The click track was sufficiently useful as a synchronization tool that it became part of standard recording technology, whether for films, radio or other sound recording and the click track was applied to one of the tracks on a multitrack tape recorder. By the late 20th century, particularly in the realm of sound synthesizers and digital recording, the click track became computerized and synchronizing different instruments became more complex, whereupon the click track was largely supplanted by a SMPTE timecode.

Click tracks were also once very important in the creation of accurately timed music such as radio and television spots (commercials) and other timed production music. In this type of use a rhythm section or ensemble would play all instruments to a click track. With the use of MIDI sequencing in the 1980s and 1990s it became possible to build an entire music track that was accurately timed without depending solely on a click track. Computer based MIDI sequencing programs are still used in the creation of music. The MIDI sequencer generated track can be used with only MIDI controlled instruments or embellished with other instruments played by musicians. The musicians who embellish the tracks created with MIDI sequencer essentially play along with the already timed piece of music. In many cases all of the MIDI instrumentation is replaced by actual musicians.

==Techniques==

The click track may be used as a form of metronome directly by musicians in the studio or on stage, particularly by drummers, who listen via headphones to maintain a consistent beat. Sometimes the click track would be given, through a set of headphones, only to the drummer who would hold the beat, and the rest of the musicians on staff would follow along to the beat that the drummer would hold. One can think of a click track as essentially being a kind of metronome except that it is fed through headphones to one or more of the musicians during a recording or performance. It is also not uncommon for musicians or engineers to subdivide click tracks at slow tempos (for instance, below 70 BPM) into smaller parts, with, for instance a click on the start of a bar and a beep on every individual quarter (or eighth, sixteenth...) note. In the final product of the film or performance that is being recorded, the click track is not heard by the audience.

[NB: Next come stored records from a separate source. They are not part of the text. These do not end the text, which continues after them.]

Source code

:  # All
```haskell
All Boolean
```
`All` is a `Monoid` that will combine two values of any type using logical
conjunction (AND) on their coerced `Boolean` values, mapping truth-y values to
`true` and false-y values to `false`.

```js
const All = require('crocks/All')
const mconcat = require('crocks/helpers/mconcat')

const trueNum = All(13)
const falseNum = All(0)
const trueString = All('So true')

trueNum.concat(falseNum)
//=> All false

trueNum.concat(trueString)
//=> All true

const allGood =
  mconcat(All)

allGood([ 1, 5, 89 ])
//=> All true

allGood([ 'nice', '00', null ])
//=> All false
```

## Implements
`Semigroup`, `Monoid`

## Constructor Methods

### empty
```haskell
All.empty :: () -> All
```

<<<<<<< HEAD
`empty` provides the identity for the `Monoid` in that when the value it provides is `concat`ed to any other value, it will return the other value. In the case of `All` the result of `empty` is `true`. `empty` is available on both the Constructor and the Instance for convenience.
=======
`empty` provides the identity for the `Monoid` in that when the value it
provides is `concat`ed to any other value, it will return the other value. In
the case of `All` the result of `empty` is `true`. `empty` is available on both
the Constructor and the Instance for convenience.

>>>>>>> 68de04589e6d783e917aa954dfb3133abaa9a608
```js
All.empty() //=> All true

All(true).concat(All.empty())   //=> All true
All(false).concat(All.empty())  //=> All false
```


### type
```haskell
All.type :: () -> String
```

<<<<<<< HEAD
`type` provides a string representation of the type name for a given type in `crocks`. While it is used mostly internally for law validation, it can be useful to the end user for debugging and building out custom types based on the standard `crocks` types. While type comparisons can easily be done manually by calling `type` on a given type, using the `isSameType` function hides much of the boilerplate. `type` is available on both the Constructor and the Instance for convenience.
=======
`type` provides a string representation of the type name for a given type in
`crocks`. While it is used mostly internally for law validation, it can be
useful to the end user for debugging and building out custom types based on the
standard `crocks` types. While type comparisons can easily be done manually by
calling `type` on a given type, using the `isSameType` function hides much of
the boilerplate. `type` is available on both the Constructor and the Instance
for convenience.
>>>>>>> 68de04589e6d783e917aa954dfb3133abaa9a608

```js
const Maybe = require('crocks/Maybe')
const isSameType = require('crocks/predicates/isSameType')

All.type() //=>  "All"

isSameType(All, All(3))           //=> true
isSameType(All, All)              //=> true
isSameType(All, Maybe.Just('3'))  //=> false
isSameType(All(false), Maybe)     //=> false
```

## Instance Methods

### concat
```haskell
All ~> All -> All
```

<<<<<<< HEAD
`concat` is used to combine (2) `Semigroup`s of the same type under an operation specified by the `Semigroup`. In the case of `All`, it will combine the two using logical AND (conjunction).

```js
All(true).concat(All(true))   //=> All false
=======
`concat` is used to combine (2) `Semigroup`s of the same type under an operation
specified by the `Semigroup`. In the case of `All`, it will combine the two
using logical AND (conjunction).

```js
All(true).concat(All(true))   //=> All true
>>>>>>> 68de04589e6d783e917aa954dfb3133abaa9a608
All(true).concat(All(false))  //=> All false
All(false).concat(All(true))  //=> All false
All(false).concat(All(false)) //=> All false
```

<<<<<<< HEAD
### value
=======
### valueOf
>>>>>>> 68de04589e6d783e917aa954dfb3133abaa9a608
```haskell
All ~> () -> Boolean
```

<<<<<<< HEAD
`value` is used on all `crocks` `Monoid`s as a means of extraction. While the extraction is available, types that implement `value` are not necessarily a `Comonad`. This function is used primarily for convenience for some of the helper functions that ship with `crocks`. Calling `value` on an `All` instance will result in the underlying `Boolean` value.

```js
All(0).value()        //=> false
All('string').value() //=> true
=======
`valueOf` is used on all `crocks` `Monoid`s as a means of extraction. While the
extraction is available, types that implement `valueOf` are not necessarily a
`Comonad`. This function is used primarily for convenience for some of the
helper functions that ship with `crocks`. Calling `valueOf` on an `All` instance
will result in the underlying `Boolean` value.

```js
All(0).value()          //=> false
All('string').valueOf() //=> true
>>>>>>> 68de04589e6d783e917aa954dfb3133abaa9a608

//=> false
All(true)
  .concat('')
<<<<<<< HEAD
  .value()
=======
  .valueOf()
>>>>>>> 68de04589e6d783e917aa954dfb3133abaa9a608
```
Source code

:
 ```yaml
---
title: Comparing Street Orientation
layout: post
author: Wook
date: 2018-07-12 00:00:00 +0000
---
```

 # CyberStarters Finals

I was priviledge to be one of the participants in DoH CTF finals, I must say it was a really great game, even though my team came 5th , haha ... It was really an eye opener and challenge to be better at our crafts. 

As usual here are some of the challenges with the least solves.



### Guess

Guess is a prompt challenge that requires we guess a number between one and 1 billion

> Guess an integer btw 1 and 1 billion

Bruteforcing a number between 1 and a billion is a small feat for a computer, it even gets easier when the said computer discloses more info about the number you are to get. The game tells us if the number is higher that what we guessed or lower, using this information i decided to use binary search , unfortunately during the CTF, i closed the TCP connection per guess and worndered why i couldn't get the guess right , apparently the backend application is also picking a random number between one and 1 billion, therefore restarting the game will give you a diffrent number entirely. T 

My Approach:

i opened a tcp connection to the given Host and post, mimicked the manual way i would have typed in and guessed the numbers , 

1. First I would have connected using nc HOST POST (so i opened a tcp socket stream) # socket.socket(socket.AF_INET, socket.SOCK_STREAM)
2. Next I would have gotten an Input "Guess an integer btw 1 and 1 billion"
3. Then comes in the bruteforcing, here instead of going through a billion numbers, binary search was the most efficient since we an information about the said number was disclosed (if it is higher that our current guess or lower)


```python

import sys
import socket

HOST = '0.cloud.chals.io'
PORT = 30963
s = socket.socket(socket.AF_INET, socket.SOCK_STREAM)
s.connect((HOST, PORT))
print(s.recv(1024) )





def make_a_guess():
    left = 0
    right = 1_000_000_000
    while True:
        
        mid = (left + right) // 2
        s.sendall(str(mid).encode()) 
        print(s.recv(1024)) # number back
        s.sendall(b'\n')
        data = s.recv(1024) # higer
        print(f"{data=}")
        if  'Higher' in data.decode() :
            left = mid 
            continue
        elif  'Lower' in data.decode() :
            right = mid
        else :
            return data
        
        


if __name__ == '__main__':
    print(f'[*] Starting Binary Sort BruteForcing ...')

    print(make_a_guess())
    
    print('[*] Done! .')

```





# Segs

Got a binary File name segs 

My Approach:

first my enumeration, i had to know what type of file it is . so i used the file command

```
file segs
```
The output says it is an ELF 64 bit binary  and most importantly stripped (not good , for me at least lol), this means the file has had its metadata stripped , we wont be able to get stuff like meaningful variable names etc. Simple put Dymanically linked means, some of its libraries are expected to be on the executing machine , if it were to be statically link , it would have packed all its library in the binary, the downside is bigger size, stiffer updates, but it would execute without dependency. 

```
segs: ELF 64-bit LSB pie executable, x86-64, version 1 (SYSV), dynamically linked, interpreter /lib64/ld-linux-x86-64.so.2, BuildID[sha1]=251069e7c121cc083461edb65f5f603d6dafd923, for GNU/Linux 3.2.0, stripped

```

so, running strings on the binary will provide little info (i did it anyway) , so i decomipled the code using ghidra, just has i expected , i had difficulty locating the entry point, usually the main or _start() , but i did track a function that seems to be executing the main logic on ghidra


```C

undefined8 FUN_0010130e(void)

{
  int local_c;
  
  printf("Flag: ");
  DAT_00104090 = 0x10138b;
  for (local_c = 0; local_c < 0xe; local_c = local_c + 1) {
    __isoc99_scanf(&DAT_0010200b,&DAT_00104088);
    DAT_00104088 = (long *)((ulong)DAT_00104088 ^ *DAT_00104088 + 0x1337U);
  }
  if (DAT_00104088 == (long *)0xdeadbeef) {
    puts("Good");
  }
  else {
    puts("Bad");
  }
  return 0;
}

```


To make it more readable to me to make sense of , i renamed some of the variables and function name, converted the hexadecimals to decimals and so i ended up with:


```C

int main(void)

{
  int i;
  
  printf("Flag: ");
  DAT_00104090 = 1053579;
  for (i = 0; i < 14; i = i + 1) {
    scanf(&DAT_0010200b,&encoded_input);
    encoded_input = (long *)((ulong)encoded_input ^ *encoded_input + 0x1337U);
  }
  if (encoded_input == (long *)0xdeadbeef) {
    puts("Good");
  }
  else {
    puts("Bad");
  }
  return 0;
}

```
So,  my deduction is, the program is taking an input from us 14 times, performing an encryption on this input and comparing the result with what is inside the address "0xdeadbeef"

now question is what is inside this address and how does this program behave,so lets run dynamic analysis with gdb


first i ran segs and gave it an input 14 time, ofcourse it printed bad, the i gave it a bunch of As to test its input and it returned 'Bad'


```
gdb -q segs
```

The practice of recording using an aiding click track is contrary to the practice of using a metronome during practice and then turning it off come time for a performance or recording, which has traditionally been more common in the past. The use of a click track allows for easier editing in a digital audio workstation (DAW) or music sequencer, since various parts can be easily quantized and moved around or spliced together without worrying about minute differences in timing. Click tracks are especially useful to modern "one man bands" who may use a multi-track audio editor to perform all or many of the different parts of a recording separately.

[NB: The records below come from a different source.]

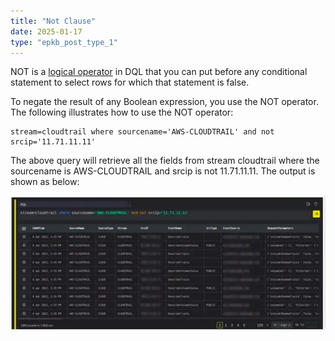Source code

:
 ```yaml
---
title: "Not Clause"
date: 2025-01-17
type: "epkb_post_type_1"
---
```


  
NOT is a [logical operator](https://mode.com/sql-tutorial/sql-logical-operators) in DQL that you can put before any conditional statement to select rows for which that statement is false.

To negate the result of any Boolean expression, you use the NOT operator. The following illustrates how to use the NOT operator:

```
stream=cloudtrail where sourcename='AWS-CLOUDTRAIL' and not srcip='11.71.11.11'
```

The above query will retrieve all the fields from stream cloudtrail where the sourcename is AWS-CLOUDTRAIL and srcip is not 11.71.11.11. The output is shown as below:

![image 1-Dec-06-2023-04-22-06-7896-AM](./Images/Images%20Not%20Clause/image201-Dec-06-2023-04-22-06-7896-AM.webp)

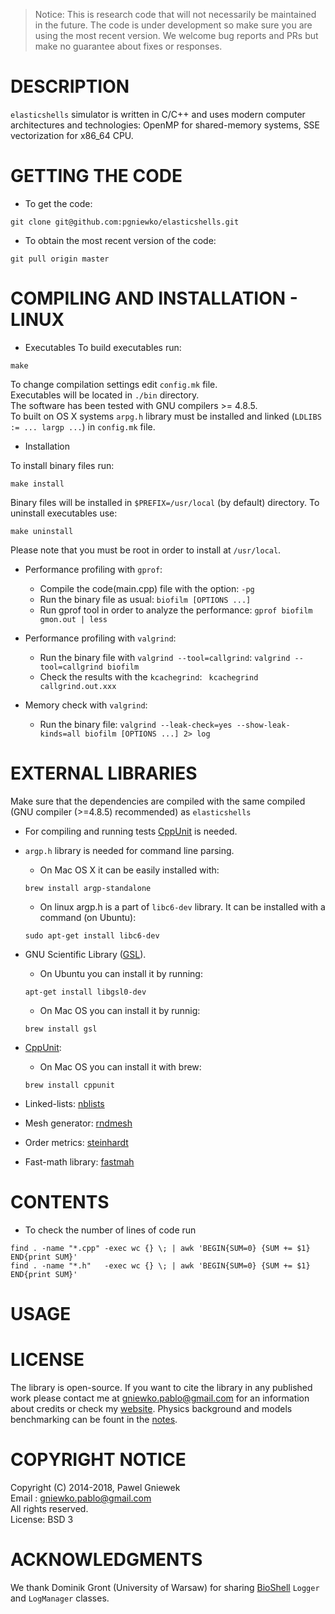 >Notice: This is research code that will not necessarily be maintained in the future.
>The code is under development so make sure you are using the most recent version.
>We welcome bug reports and PRs but make no guarantee about fixes or responses.

DESCRIPTION
==================================================
```elasticshells``` simulator is written in C/C++ and uses modern computer
architectures and technologies: OpenMP for shared-memory systems, 
SSE vectorization for x86_64 CPU.

GETTING THE CODE
==================================================
* To get the code:
```
git clone git@github.com:pgniewko/elasticshells.git
```

* To obtain the most recent version of the code:
```
git pull origin master
```

COMPILING AND INSTALLATION - LINUX
==================================================

* Executables
To build executables run:
```
make
```
To change compilation settings edit `config.mk` file.  
Executables will be located in `./bin` directory.  
The software has been tested with GNU compilers >= 4.8.5.    
To built on OS X systems `arpg.h` library must be installed and linked (`LDLIBS   := ... largp ...`) in `config.mk` file.

* Installation

To install binary files run:
```
make install
```

Binary files will be installed in `$PREFIX=/usr/local` (by default) directory.
To uninstall executables use:
```
make uninstall
```
Please note that you must be root in order to install at `/usr/local`.

* Performance profiling with `gprof`:
    + Compile the code(main.cpp) file with the option: 
        `-pg`
    + Run the binary file as usual: 
        `biofilm [OPTIONS ...]`
    + Run gprof tool in order to analyze the performance:
        `gprof biofilm gmon.out | less`

* Performance profiling with `valgrind`:
    + Run the binary file with `valgrind --tool=callgrind`:
        `valgrind --tool=callgrind biofilm`
    + Check the results with the `kcachegrind`:
        ` kcachegrind callgrind.out.xxx`

* Memory check with `valgrind`:
    + Run the binary file:
        `valgrind --leak-check=yes --show-leak-kinds=all biofilm [OPTIONS ...] 2> log`

EXTERNAL LIBRARIES
================
Make sure that the dependencies are compiled with the same compiled (GNU compiler (>=4.8.5) recommended) as `elasticshells` 

* For compiling and running tests [CppUnit](sourceforge.net/projects/cppunit) is needed.

* ```argp.h``` library is needed for command line parsing. 
  * On Mac OS X it can be easily installed with:
  ```
  brew install argp-standalone
  ```

  * On linux argp.h is a part of ```libc6-dev``` library. It can be installed with a command (on Ubuntu):
  ```
  sudo apt-get install libc6-dev
  ```

* GNU Scientific Library ([GSL](http://www.gnu.org/software/gsl/)).
  * On Ubuntu you can install it by running:
  ```
  apt-get install libgsl0-dev
  ```
  * On Mac OS you can install it by runnig:
  ```
  brew install gsl
  ```

* [CppUnit](http://cppunit.sourceforge.net/doc/cvs/index.html):
  * On Mac OS you can install it with brew:
  ```
  brew install cppunit
  ```

* Linked-lists: [nblists](https://github.com/pgniewko/nblists)
* Mesh generator: [rndmesh](https://github.com/pgniewko/rndmesh)
* Order metrics: [steinhardt](https://github.com/pgniewko/steinhardt)
* Fast-math library: [fastmah](https://github.com/pgniewko/fastmath)

CONTENTS
========

* To check the number of lines of code run
```
find . -name "*.cpp" -exec wc {} \; | awk 'BEGIN{SUM=0} {SUM += $1} END{print SUM}'
find . -name "*.h"   -exec wc {} \; | awk 'BEGIN{SUM=0} {SUM += $1} END{print SUM}'
```


USAGE
=====


LICENSE
=======
The library is open-source. If you want to cite the library in any published work please contact me at gniewko.pablo@gmail.com 
for an information about credits or check my [website](http://meetpg.pl). Physics background and models benchmarking can be fount in the [notes](http://meetpg.pl/notes.html).

COPYRIGHT NOTICE
================
Copyright (C) 2014-2018,  Pawel Gniewek  
Email  : gniewko.pablo@gmail.com  
All rights reserved.  
License: BSD 3  

ACKNOWLEDGMENTS
===============
We thank Dominik Gront (University of Warsaw) for sharing [BioShell](http://bioshell.pl/) `Logger` and
`LogManager` classes.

Click tracks can also aid live bands that want to synchronize a live performance with things like prerecorded backing tracks, pyrotechnics and stage lighting.

==Criticisms==
Use of a click track without a tempo map does not allow a natural shifting of tempo that would be vital for expressive phrasing and instances of fermata, accelerando, ritardando, etc.

James Beament, a scientist who studied acoustics, stated:

And many recent recordings of pop music demonstrate how music is killed by a metronome for they are as square as a draftsman's T. For the convenience of recording engineers, each player has to record their part on a separate track while listening to a click track – a metronome – and the clicks are then used to synchronize the tracks while the technicians adjust them to their taste and mix them. I know talented young musicians who can't do it; we can understand why. Nothing compares with a recording of a live performance in which the players provide each other with the time-framework. ... if you want to kill a musical performance, give the player a click track!
— James Beament; How we hear music: the relationship between music and the hearing mechanism

Mark E. Smith, vocalist and leader of the UK musical group The Fall, was known to forbid use of click tracks in the recording studio. Simon Wolstencroft, drummer for The Fall in the 1980s and '90s, stated "[Smith] hated it if the drums became too slick" by synchronizing with a click track.